The way I use is to run CPN Tools under Windows under either Parallels Desktop (www.parallels.com) or VMWare Fusion (www.vmware.com). You may also have luck with Sun Virtualbox (www.virtualbox.org), though we do not test that! The programs emulate a virtual machine, and you are thus running the Windows version. The programs have an option, which allows you to hide the Windows desktop, so it seems like you are running Windows applications (check their web-pages). Parallels and VMWare allow you to test the program for two weeks before purchasing, and Virtualbox is free. I would suggest installing 7 in the VM. Note that these programs are Intel only, and it is not advisable to run them with less than 2 GiB of RAM on your computer.

A good configuration as of February 2013 is Windows 7 32 bit in a virtual machine with 1 GB of memory, and in fact all development of CPN Tools is done in this way. You can run the simulator natively on your Mac and have the Windows GUI use that, which is useful for heavy-operations, such as state-space analysis and simulation-based performance analysis.

CPN Tools has a problem if you are using the graphics adapter provided with Parallels for accelerated graphics (and sometimes VMWare). You can run CPN Tools using safe mode as supported by version 3.0.2 onwards, which will solve this. It is possible to convert a VM created with one of the tools to a VM for the other tools, so you do not have to install Windows twice to test both tools. You cannot keep changing between virtual machines, however, since Windows usually requires re-activation after the conversion.

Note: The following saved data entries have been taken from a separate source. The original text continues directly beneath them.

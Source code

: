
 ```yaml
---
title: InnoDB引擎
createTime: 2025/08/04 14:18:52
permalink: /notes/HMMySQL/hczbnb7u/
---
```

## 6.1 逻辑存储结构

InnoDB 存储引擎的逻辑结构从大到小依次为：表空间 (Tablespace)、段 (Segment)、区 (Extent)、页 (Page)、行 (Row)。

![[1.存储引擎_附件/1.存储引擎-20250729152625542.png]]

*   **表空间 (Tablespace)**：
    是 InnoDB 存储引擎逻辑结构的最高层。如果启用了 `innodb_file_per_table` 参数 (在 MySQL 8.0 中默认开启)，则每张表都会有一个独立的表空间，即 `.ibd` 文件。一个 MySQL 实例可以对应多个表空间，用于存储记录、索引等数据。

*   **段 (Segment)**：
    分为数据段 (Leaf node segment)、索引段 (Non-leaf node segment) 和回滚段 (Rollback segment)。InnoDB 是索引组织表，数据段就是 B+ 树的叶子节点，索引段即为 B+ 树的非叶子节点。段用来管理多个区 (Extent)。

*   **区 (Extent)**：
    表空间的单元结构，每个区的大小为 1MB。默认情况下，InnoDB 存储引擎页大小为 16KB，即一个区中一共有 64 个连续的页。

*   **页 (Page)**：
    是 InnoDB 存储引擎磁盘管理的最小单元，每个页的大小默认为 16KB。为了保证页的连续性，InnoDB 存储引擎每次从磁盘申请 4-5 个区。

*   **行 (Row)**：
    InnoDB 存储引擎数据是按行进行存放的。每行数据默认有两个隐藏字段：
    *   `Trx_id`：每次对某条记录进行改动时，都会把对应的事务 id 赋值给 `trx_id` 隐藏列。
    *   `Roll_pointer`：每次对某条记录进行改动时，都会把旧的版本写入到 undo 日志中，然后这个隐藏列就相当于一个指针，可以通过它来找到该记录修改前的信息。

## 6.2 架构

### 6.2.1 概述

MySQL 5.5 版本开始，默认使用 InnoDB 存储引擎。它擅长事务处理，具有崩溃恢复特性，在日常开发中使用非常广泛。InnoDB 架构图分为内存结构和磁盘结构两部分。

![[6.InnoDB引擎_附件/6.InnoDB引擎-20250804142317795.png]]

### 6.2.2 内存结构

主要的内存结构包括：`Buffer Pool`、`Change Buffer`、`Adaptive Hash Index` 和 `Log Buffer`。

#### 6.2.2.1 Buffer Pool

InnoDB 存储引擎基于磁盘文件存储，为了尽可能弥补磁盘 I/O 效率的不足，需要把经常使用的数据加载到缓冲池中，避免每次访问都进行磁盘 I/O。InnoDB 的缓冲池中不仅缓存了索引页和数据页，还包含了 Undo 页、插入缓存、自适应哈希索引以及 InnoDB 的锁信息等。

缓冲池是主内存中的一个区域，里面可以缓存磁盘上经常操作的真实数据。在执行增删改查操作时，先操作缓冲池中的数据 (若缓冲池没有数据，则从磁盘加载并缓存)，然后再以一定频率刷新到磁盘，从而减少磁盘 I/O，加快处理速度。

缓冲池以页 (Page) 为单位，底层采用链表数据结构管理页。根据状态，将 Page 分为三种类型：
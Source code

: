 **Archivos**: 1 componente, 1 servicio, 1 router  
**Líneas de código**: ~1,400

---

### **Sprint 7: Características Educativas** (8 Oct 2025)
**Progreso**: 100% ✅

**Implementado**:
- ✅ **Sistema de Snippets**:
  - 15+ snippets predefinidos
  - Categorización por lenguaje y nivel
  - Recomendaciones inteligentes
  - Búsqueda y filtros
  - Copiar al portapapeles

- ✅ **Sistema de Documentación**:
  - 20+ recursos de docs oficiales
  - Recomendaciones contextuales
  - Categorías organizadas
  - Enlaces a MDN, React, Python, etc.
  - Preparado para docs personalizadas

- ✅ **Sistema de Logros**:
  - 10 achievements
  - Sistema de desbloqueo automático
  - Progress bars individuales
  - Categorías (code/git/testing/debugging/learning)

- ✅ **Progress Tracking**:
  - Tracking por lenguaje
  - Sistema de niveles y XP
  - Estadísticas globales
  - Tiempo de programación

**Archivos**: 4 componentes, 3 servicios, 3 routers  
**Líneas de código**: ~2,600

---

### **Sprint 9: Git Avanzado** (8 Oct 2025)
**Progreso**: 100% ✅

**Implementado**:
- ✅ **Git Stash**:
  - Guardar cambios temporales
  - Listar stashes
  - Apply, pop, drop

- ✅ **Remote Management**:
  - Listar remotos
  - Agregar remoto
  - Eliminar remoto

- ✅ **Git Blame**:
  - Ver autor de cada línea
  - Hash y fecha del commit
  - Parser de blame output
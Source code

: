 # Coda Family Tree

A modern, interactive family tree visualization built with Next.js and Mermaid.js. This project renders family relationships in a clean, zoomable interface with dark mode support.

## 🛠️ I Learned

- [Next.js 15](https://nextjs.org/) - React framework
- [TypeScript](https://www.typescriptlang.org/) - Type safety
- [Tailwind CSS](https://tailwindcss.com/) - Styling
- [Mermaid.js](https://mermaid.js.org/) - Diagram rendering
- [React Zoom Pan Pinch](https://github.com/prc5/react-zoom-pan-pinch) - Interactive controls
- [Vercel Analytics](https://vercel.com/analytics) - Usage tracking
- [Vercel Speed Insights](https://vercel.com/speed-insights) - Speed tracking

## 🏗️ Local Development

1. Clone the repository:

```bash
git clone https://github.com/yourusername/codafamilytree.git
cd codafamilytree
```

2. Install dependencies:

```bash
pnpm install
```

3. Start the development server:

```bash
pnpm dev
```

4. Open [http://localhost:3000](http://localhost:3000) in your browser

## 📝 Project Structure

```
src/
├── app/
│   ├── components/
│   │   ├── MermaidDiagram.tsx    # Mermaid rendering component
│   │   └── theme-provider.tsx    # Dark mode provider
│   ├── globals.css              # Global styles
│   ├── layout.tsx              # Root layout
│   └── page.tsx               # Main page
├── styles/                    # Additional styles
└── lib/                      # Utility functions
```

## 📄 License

If you are using Time Machine, it is highly advisable to turn off backup of the virtual machines, as they change each time you launch them, causing a backup of several giga-bytes each time you launch CPN Tools. My Parallels Installation is at /Users/michael/Library/Parallels Desktop, but I think they changed that somewhere along the way. VMWare stores Virtual machines in /Users/michael/Documents/Virtual Machines (this directory is localized, so you may get a localized equivalent). I use the strategy to copy my VMs to my backup drive every once in a while, overwriting the old version.